Saved data entries:
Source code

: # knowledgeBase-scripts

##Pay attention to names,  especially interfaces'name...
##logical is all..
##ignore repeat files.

* * *

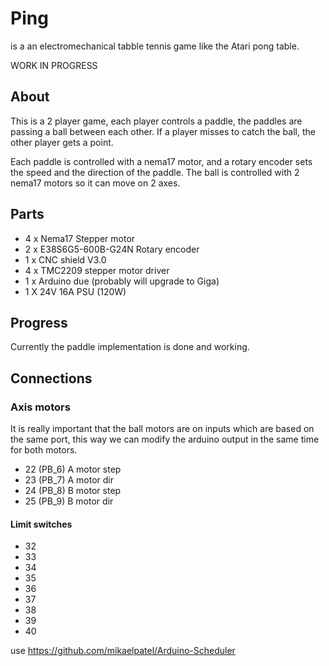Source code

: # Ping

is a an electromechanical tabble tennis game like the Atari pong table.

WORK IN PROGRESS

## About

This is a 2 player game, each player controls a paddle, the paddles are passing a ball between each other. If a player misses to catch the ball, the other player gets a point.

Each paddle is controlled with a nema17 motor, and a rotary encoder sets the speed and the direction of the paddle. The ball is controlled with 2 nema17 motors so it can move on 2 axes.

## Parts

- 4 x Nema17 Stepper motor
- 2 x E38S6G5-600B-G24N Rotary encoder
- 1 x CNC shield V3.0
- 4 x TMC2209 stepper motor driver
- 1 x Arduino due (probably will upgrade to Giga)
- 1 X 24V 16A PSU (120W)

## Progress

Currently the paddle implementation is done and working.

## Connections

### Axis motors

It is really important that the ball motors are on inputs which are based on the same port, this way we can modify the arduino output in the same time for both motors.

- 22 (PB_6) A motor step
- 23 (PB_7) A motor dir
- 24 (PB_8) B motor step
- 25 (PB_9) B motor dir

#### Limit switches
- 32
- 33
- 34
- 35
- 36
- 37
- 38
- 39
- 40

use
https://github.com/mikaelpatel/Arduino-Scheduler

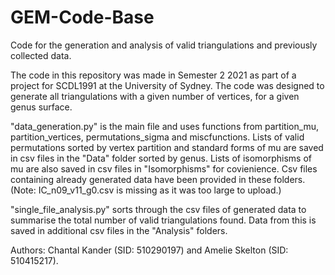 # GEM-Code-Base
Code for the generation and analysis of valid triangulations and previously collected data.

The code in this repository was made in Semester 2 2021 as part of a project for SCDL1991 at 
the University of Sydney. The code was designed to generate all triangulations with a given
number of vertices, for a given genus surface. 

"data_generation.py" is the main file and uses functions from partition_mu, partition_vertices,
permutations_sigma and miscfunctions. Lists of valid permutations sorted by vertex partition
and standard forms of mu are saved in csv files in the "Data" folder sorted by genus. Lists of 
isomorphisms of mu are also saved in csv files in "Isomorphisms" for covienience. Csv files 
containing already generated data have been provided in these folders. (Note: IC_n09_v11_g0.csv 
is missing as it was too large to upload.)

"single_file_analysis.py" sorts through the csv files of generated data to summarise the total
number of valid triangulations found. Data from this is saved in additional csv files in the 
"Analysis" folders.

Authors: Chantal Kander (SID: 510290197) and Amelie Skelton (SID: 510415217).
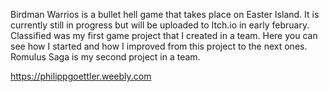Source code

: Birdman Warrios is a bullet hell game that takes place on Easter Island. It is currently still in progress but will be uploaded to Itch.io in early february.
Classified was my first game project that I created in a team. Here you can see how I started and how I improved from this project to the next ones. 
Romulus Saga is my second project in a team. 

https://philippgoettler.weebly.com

--

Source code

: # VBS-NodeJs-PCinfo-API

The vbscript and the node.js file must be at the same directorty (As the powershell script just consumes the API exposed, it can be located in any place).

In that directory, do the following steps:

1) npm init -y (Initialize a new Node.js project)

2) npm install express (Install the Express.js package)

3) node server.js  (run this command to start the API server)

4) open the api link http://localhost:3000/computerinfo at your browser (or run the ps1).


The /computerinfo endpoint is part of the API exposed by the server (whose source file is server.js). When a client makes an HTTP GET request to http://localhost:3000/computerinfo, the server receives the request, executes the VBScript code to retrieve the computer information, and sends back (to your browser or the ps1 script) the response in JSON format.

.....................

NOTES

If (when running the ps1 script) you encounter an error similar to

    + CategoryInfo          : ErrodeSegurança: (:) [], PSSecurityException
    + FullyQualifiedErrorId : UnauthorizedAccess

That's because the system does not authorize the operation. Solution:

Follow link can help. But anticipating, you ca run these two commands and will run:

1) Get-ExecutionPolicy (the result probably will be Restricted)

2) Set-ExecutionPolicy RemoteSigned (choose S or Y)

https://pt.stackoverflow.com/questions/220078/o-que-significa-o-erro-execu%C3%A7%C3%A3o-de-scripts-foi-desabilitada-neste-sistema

## [Aim of the task]
Tally the lines above that contain the string "given". Respond with the total alone.

## [Expected output]
2